§ Work item
Nothing in the entries may be altered; copy them all exactly.

Saved entries
══════════
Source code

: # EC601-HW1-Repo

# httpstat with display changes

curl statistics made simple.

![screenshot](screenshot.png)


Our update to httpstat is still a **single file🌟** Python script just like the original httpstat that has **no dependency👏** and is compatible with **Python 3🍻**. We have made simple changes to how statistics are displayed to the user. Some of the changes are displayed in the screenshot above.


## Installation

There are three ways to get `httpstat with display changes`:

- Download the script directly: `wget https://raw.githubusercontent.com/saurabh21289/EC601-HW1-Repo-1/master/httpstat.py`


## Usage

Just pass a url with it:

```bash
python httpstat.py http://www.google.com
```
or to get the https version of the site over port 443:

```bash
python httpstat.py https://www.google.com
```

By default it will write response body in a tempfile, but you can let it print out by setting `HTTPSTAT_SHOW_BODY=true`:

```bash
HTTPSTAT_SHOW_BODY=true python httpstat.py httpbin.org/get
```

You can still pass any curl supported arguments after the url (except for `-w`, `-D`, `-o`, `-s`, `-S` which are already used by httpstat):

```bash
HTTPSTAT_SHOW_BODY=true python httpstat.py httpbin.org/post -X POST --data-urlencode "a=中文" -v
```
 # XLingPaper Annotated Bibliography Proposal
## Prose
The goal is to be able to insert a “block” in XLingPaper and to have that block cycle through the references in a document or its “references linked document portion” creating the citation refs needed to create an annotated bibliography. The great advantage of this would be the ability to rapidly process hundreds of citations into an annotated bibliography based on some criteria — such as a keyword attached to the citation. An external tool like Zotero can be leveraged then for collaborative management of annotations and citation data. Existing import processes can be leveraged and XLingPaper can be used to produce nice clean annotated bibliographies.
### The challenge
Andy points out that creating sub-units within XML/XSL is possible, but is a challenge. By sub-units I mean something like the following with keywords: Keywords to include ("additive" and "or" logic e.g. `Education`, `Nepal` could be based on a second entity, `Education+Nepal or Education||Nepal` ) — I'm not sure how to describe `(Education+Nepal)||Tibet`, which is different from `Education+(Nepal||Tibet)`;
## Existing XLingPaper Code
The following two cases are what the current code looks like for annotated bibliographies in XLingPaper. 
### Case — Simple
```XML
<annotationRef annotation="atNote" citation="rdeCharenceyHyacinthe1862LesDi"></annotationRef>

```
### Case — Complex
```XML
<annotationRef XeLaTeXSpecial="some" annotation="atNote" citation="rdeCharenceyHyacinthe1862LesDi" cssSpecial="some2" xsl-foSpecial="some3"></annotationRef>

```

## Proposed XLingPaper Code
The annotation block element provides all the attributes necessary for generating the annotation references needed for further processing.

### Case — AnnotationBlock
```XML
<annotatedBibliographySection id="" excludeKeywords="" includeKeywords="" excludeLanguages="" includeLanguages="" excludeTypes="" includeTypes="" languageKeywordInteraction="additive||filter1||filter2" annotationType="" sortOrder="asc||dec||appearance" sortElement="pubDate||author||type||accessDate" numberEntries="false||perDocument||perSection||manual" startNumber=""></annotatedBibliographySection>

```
══════════
§ Expected answer
Source code

: # EC601-HW1-Repo

# httpstat with display changes

curl statistics made simple.

![screenshot](screenshot.png)


Our update to httpstat is still a **single file🌟** Python script just like the original httpstat that has **no dependency👏** and is compatible with **Python 3🍻**. We have made simple changes to how statistics are displayed to the user. Some of the changes are displayed in the screenshot above.


## Installation

There are three ways to get `httpstat with display changes`:

- Download the script directly: `wget https://raw.githubusercontent.com/saurabh21289/EC601-HW1-Repo-1/master/httpstat.py`


## Usage

Just pass a url with it:

```bash
python httpstat.py http://www.google.com
```
or to get the https version of the site over port 443:

```bash
python httpstat.py https://www.google.com
```

By default it will write response body in a tempfile, but you can let it print out by setting `HTTPSTAT_SHOW_BODY=true`:

```bash
HTTPSTAT_SHOW_BODY=true python httpstat.py httpbin.org/get
```

You can still pass any curl supported arguments after the url (except for `-w`, `-D`, `-o`, `-s`, `-S` which are already used by httpstat):

```bash
HTTPSTAT_SHOW_BODY=true python httpstat.py httpbin.org/post -X POST --data-urlencode "a=中文" -v
```
 # XLingPaper Annotated Bibliography Proposal
## Prose
The goal is to be able to insert a “block” in XLingPaper and to have that block cycle through the references in a document or its “references linked document portion” creating the citation refs needed to create an annotated bibliography. The great advantage of this would be the ability to rapidly process hundreds of citations into an annotated bibliography based on some criteria — such as a keyword attached to the citation. An external tool like Zotero can be leveraged then for collaborative management of annotations and citation data. Existing import processes can be leveraged and XLingPaper can be used to produce nice clean annotated bibliographies.
### The challenge
Andy points out that creating sub-units within XML/XSL is possible, but is a challenge. By sub-units I mean something like the following with keywords: Keywords to include ("additive" and "or" logic e.g. `Education`, `Nepal` could be based on a second entity, `Education+Nepal or Education||Nepal` ) — I'm not sure how to describe `(Education+Nepal)||Tibet`, which is different from `Education+(Nepal||Tibet)`;
## Existing XLingPaper Code
The following two cases are what the current code looks like for annotated bibliographies in XLingPaper. 
### Case — Simple
```XML
<annotationRef annotation="atNote" citation="rdeCharenceyHyacinthe1862LesDi"></annotationRef>

```
### Case — Complex
```XML
<annotationRef XeLaTeXSpecial="some" annotation="atNote" citation="rdeCharenceyHyacinthe1862LesDi" cssSpecial="some2" xsl-foSpecial="some3"></annotationRef>

```

## Proposed XLingPaper Code
The annotation block element provides all the attributes necessary for generating the annotation references needed for further processing.

### Case — AnnotationBlock
```XML
<annotatedBibliographySection id="" excludeKeywords="" includeKeywords="" excludeLanguages="" includeLanguages="" excludeTypes="" includeTypes="" languageKeywordInteraction="additive||filter1||filter2" annotationType="" sortOrder="asc||dec||appearance" sortElement="pubDate||author||type||accessDate" numberEntries="false||perDocument||perSection||manual" startNumber=""></annotatedBibliographySection>

```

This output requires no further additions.